A man called Alban, believed to have been a Romano-British citizen of the Roman town of Verulamium around the end of the 3rd century, gave shelter to an itinerant Christian priest, later called Amphibalus.
Impressed by what he heard Alban was converted to Christianity by him.
When a period of persecution, ordered by the Emperor, brought soldiers in search of the priest, Alban exchanged clothes with him allowing him to escape and it was Alban who was arrested in his place.
Standing trial and asked to prove his loyalty by making offerings to the Roman gods, Alban bravely declared his faith in "the true and living God who created all things". This statement condemned Alban to death. He was led out of the city, across the river and up a hillside where he was beheaded.

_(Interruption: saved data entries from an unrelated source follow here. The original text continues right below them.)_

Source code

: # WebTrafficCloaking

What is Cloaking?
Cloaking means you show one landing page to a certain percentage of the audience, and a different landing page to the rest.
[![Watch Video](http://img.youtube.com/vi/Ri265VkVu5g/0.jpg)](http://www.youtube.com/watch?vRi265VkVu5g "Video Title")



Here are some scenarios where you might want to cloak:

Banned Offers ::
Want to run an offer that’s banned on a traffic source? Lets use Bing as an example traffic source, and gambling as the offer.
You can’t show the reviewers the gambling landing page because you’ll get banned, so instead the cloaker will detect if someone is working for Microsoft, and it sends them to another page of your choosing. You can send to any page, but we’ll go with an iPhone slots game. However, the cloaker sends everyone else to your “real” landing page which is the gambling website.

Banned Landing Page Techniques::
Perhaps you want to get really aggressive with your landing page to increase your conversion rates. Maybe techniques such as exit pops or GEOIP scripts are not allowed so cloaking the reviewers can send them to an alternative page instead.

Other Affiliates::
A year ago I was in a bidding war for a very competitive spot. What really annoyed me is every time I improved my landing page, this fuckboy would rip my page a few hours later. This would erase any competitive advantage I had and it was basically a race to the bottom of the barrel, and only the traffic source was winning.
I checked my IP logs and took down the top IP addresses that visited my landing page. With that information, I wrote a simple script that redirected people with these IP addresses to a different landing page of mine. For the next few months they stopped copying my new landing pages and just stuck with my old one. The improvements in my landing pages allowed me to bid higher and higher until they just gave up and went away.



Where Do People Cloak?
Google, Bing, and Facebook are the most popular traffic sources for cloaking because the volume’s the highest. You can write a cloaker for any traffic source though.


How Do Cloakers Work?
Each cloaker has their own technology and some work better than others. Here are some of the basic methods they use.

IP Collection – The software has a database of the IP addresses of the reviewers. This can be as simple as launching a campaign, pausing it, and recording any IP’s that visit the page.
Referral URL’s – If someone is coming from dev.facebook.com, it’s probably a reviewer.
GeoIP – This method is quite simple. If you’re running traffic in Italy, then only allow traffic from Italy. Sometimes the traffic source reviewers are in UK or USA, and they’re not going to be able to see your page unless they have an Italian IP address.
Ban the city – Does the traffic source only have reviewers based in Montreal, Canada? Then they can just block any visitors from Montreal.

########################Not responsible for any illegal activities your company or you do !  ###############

As with all good stories the legend grew with time. Bede, writing in the 8th century elaborates the story, adding that the river miraculously divided to let him pass and a spring of water appeared to provide a drink for the saint. He also adds that the executioner's eyes dropped out as he beheaded the saint, a detail that has often been depicted with relish since. At the time of Bede there was a church and shrine near the spot, pilgrims travelled to visit, and it became an established place of healing. He describes the hill as "adorned with wild flowers of every kind" and as a spot "whose natural beauty had long fitted it as a place to be hallowed by the blood of a blessed martyr".
The parish church in Earsdon takes St. Alban has its patron because the original church was built by monks from Tynemouth Priory whose mother house was St. Alban's abbey - hence the link between the two places.